Brussels – Today (April 24), the European Parliament’s combined Defense and Industry committees gave the first green light to the EDIP Regulation, the new plan for the European defense industry. Seventy MEPs voted in favor, 46 against, and eight abstained.
The program, which involves financial support from the European Investment Bank (EIB), provides for joint procurement of at least 40 percent of military supplies by 2030, joint procurement and measures to ensure that by the same year, at least 35 percent of the market for the sector is produced in the Union. The plenary vote is scheduled for the Strasbourg session in May.
Other principles that MEPs agreed on to strengthen Europe’s defense capability include:
- Introducing a “buy European” principle by which the EDIP should only fund products where the cost of components originating in the EU or associated countries represents at least 70 percent of the estimated end product value.
- To be eligible for funds, European defense projects of common interest should involve at least six member states or at least four facing high exposure to the risk of conventional military threats; MEPs also want Ukraine to participate.
- A European ‘military sales mechanism’ would work as a centralized catalog of defense products and services to bolster EU-wide demand.
- A new, voluntary structure for the European Armament Program would scale up member states’ cooperation throughout the defense equipment lifecycle.
- An EU security of supply regime should gradually guarantee continuous access to essential defense products to tackle future supply crises; a Defense Industrial Readiness Board would manage the regime.
As part of the new EDIP regulation, MEPs backed a Ukraine Support Instrument (USI) to ensure the Ukrainian defense industry’s modernization and integration within the European Defense Technological and Industrial Base (EDTIB).
“Our position on the EDIP sends a strong message to the Council to finalize its own position in order to start inter-institutional negotiations. The European Parliament will insist on establishing a strong regulation that will incentivize EU member states to boost joint procurement in order to build common European defense capabilities – stronger, strategic, efficient, and united,” said Marie-Agnes Strack Zimmermann (Renew Europe), chair of the Committee on Security and Defense.

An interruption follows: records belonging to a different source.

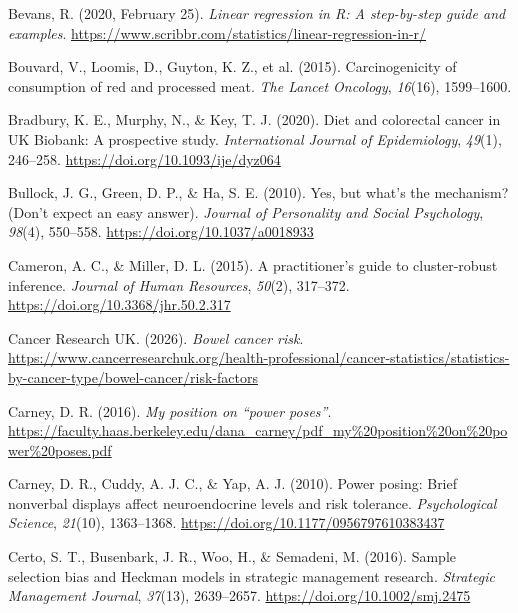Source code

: \documentclass[
]{book}
\newlength{\cslhangindent}
\newenvironment{CSLReferences}[2] %
 {\begin{list}{}{%
  \setlength{\itemindent}{0pt}
  \setlength{\leftmargin}{0pt}
  \setlength{\parsep}{0pt}
  \ifodd #1
   \setlength{\leftmargin}{\cslhangindent}
   \setlength{\itemindent}{-1\cslhangindent}
  \fi
  \setlength{\itemsep}{#2\baselineskip}}}
 {\end{list}}
\begin{document}
\begin{CSLReferences}{1}{0}
Bevans, R. (2020, February 25). \emph{Linear regression in {R}: A step-by-step guide and examples}. \url{https://www.scribbr.com/statistics/linear-regression-in-r/}

{Bouvard, V., Loomis, D., Guyton, K. Z., et al.} (2015). Carcinogenicity of consumption of red and processed meat. \emph{The Lancet Oncology}, \emph{16}(16), 1599--1600.

Bradbury, K. E., Murphy, N., \& Key, T. J. (2020). Diet and colorectal cancer in {UK Biobank}: A prospective study. \emph{International Journal of Epidemiology}, \emph{49}(1), 246--258. \url{https://doi.org/10.1093/ije/dyz064}

Bullock, J. G., Green, D. P., \& Ha, S. E. (2010). Yes, but what's the mechanism? (Don't expect an easy answer). \emph{Journal of Personality and Social Psychology}, \emph{98}(4), 550--558. \url{https://doi.org/10.1037/a0018933}

Cameron, A. C., \& Miller, D. L. (2015). A practitioner's guide to cluster-robust inference. \emph{Journal of Human Resources}, \emph{50}(2), 317--372. \url{https://doi.org/10.3368/jhr.50.2.317}

Cancer Research UK. (2026). \emph{Bowel cancer risk}. \url{https://www.cancerresearchuk.org/health-professional/cancer-statistics/statistics-by-cancer-type/bowel-cancer/risk-factors}

Carney, D. R. (2016). \emph{My position on {``power poses''}}. \url{https://faculty.haas.berkeley.edu/dana_carney/pdf_my\%20position\%20on\%20power\%20poses.pdf}

Carney, D. R., Cuddy, A. J. C., \& Yap, A. J. (2010). Power posing: Brief nonverbal displays affect neuroendocrine levels and risk tolerance. \emph{Psychological Science}, \emph{21}(10), 1363--1368. \url{https://doi.org/10.1177/0956797610383437}

Certo, S. T., Busenbark, J. R., Woo, H., \& Semadeni, M. (2016). Sample selection bias and {Heckman} models in strategic management research. \emph{Strategic Management Journal}, \emph{37}(13), 2639--2657. \url{https://doi.org/10.1002/smj.2475}


\end{CSLReferences}
\end{document}
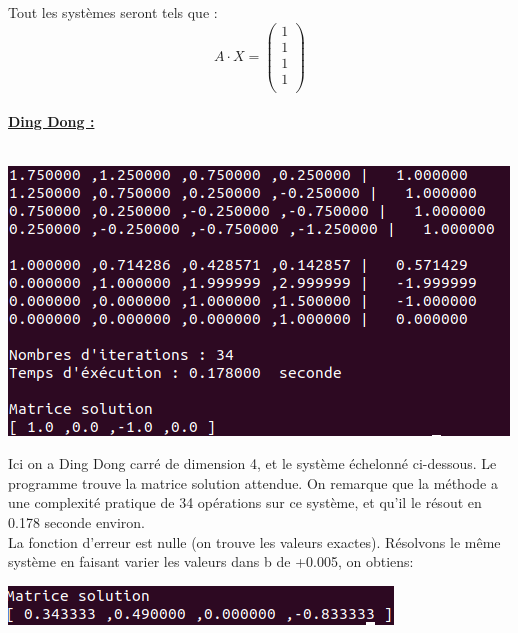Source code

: \documentclass[a4paper]{article}
\begin{document}
Tout les systèmes seront tels que :\\
\[
A \cdot X = 
\begin{pmatrix} 
1  \\ 
1  \\ 
1  \\ 
1  \\
\end{pmatrix}
\]
\\
\textbf{\underline{\large{Ding Dong :}}}
\\
\\
\begin{center}
	\includegraphics[scale=0.5]{./img/gauss/TestDingDong.png} \\
\end{center}

Ici on a Ding Dong carré de dimension 4, et le système échelonné ci-dessous.
Le programme trouve la matrice solution attendue.
On remarque que la méthode a une complexité pratique de 34 opérations sur ce système, et qu'il le résout en 0.178 seconde environ.
\\
La fonction d'erreur est nulle (on trouve les valeurs exactes).
Résolvons le même système en faisant varier les valeurs dans b de +0.005, on obtiens:
\\
\begin{center}
	\includegraphics[scale=0.5]{./img/gauss/dingdong005.png} \\
\end{center}
\end{document}

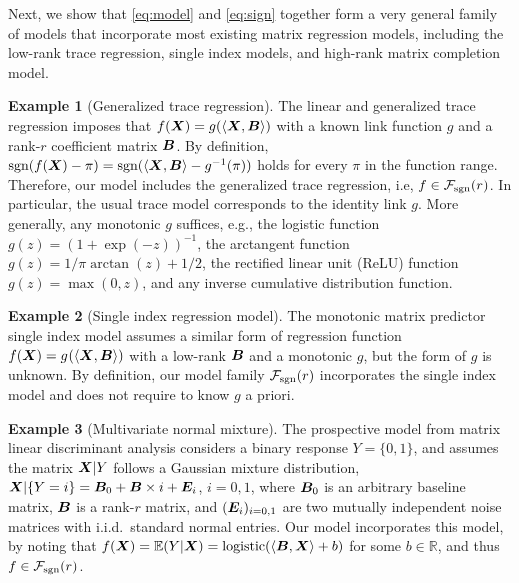 \documentclass[aos]{imsart}
\theoremstyle{definition}
\newtheorem{example}{Example}
\def\sign{\textup{sgn}}
\def\caliF{\tF_{\textup{sgn}}}
\begin{document}
Next, we show that \eqref{eq:model} and \eqref{eq:sign} together form a very general family of models that incorporate most existing matrix regression models, including the low-rank trace regression, single index models, and high-rank matrix completion model. 

\begin{example}[Generalized trace regression] The linear and generalized trace regression \cite{zhou2014regularized, wang2017generalized, fan2019generalized} imposes that $f(\bm X)=g(\langle \bm X, \bm B \rangle)$ with a known link function $g$ and a rank-$r$ coefficient matrix $\bm B$. By definition, $\sign(f(\mX)-\pi)=\sign(\langle \mX, \mB \rangle -g^{-1}(\pi))$ holds for every $\pi$ in the function range. Therefore, our model includes the generalized trace regression, i.e, $f \in \caliF(r)$. In particular, the usual trace model corresponds to the identity link $g$. More generally, any monotonic $g$ suffices, e.g., the logistic function $g(z)=(1+\exp(-z))^{-1}$, the arctangent function $g(z)={1/\pi}\arctan(z)+{1/2}$, the rectified linear unit (ReLU) function $g(z)=\max(0,z)$, and any inverse cumulative distribution function. 
\end{example}

\begin{example}[Single index regression model] 
The monotonic matrix predictor single index model \citep{balabdaoui2019least,ganti2017learning} assumes a similar form of regression function $f(\bm X)=g^{}(\langle \bm X, \bm B\rangle)$ with a low-rank $\bm B$ and a monotonic $g$, but the form of $g$ is unknown. By definition, our model family $\caliF(r)$ incorporates the single index model and does not require to know $g$ a priori. 
\end{example}

\begin{example}[Multivariate normal mixture]
The prospective model from matrix linear discriminant analysis \citep{hu2020matrix} considers a binary response $Y=\{0,1\}$, and assumes the matrix $\bm X|Y$ follows a Gaussian mixture distribution, $\bm X|\{Y=i\} = \bm B_0 + \bm B\times i + \bm{E}_i$, $i=0,1$, where $\bm B_0$ is an arbitrary baseline matrix, $\bm B$ is a rank-$r$ matrix, and $(\bm{E}_i)_{i=0,1}$ are two mutually independent noise matrices with i.i.d.\ standard normal entries. Our model incorporates this model, by noting that $f(\bm X)=\mathbb{E}(Y|\bm X)=\text{logistic}(\langle \bm B, \bm X \rangle+b)$ for some $b\in\mathbb{R}$, and thus $f\in \caliF(r)$. 
\end{example}
\end{document}
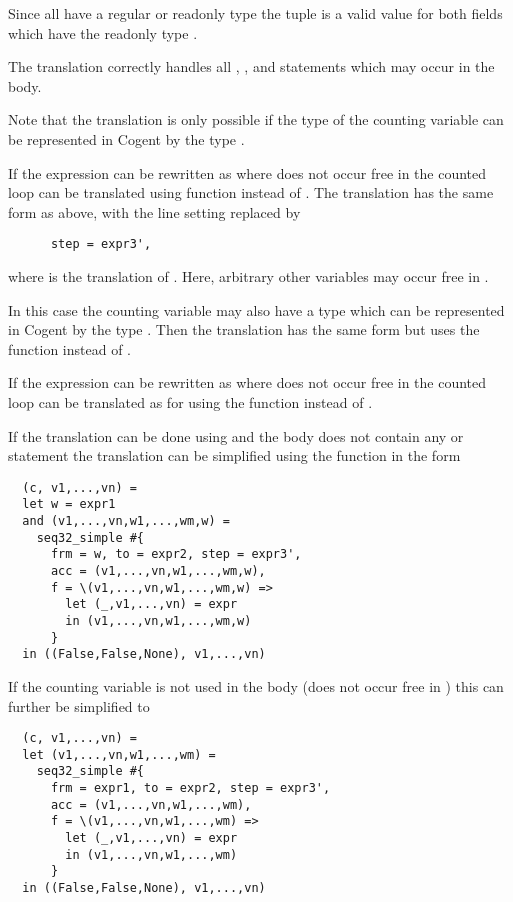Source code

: Since all  have a regular or readonly type the tuple  is a valid value for 
both  fields which have the readonly type .

The translation correctly handles all , , and  statements which may occur 
in the body. 

Note that the translation is only possible if the type of the counting variable  can be represented in 
Cogent by the type .

If the expression  can be rewritten as  where  does not occur free in 
the counted loop can be translated using 
function  instead of . The translation has the same form as above, with the line 
setting  replaced by
\begin{verbatim}
      step = expr3', 
\end{verbatim}
where  is the translation of . Here, arbitrary other variables may occur free in .

In this case the counting variable  may also have a type which can be represented in Cogent by the type .
Then the translation has the same form but uses the function  instead of .

If the expression  can be rewritten as  where  does not occur free in 
the counted loop can be translated as for  using the function  instead of .

If the translation can be done using  and the body does not contain any  or  statement 
the translation can be simplified using the function  in the form
\begin{verbatim}
  (c, v1,...,vn) = 
  let w = expr1
  and (v1,...,vn,w1,...,wm,w) = 
    seq32_simple #{
      frm = w, to = expr2, step = expr3', 
      acc = (v1,...,vn,w1,...,wm,w), 
      f = \(v1,...,vn,w1,...,wm,w) => 
        let (_,v1,...,vn) = expr
        in (v1,...,vn,w1,...,wm,w)
      }
  in ((False,False,None), v1,...,vn)
\end{verbatim}
If the counting variable  is not used in the body (does not occur free in ) this can further be simplified to
\begin{verbatim}
  (c, v1,...,vn) = 
  let (v1,...,vn,w1,...,wm) = 
    seq32_simple #{
      frm = expr1, to = expr2, step = expr3', 
      acc = (v1,...,vn,w1,...,wm), 
      f = \(v1,...,vn,w1,...,wm) => 
        let (_,v1,...,vn) = expr
        in (v1,...,vn,w1,...,wm)
      }
  in ((False,False,None), v1,...,vn)
\end{verbatim}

On March 5, 2024, the European Commission unveiled the EDIP proposal, with a proposed budget of €1.5 billion, to ensure industrial readiness in the defense sector by bridging the gap between short-term emergency measures, such as the Act in Support of Ammunition Production (ASAP) and the European Defense Industry Reinforcement through Common Procurement Act (EDIRPA), which have been implemented since 2023 and will end in 2025, and a more structural and long-term approach.
The EDTIB comprises a number of large multinational companies, mid-caps, and over 2,000 small and medium-sized enterprises, with an estimated combined annual turnover of 70 billion euros.
The measure does not sit well with the 5 Star Movement (M5S) delegation to the European Parliament, which, in a statement, condemns it as a “shameful act that facilitates the arms trade within the Union, creating a race to the bottom on regulatory and humanitarian standards.” According to the M5S MEPs, “the main beneficiaries of this program will be the major companies in the defense sector, the companies that Minister Guido Crosetto protected when he was president of the Federation of Italian Defense and Security Companies.” According to the delegation, “what is even more disturbing is the request to convert civilian industrial production lines into military ones, as is already happening in Germany.”
Also opposed was League delegation leader Paolo Borchia, who called the document “an unbalanced proposal, dangerous for the national interest and the budget. We are against a surge in military spending in an economic context where families and businesses await concrete answers. From an initial Commission proposal of 1.5 billion, the Parliament has proposed over 21 billion in EU defense funds without even guaranteeing return for countries like Italy. An irresponsible choice.”